## Directions for this task
Only the line containing "the develop branch" and the lines after it, through the end of the data below, are to be returned, each exactly as it stands.

─── Material for this task

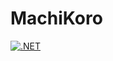 # MachiKoro

[![.NET](https://github.com/jensdenbraber/MachiKoro/actions/workflows/dotnet.yml/badge.svg)](https://github.com/jensdenbraber/MachiKoro/actions/workflows/dotnet.yml)
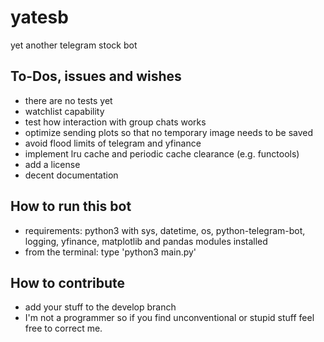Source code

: # yatesb
yet another telegram stock bot

## To-Dos, issues and wishes
* there are no tests yet
* watchlist capability
* test how interaction with group chats works
* optimize sending plots so that no temporary image needs to be saved
* avoid flood limits of telegram and yfinance
* implement lru cache and periodic cache clearance (e.g. functools)
* add a license
* decent documentation


## How to run this bot
* requirements: python3 with sys, datetime, os, python-telegram-bot, logging, yfinance, matplotlib and pandas modules installed
* from the terminal: type 'python3 main.py'


## How to contribute
* add your stuff to the develop branch
* I'm not a programmer so if you find unconventional or stupid stuff feel free to correct me.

──────

## Solution to the problem
* add your stuff to the develop branch
* I'm not a programmer so if you find unconventional or stupid stuff feel free to correct me.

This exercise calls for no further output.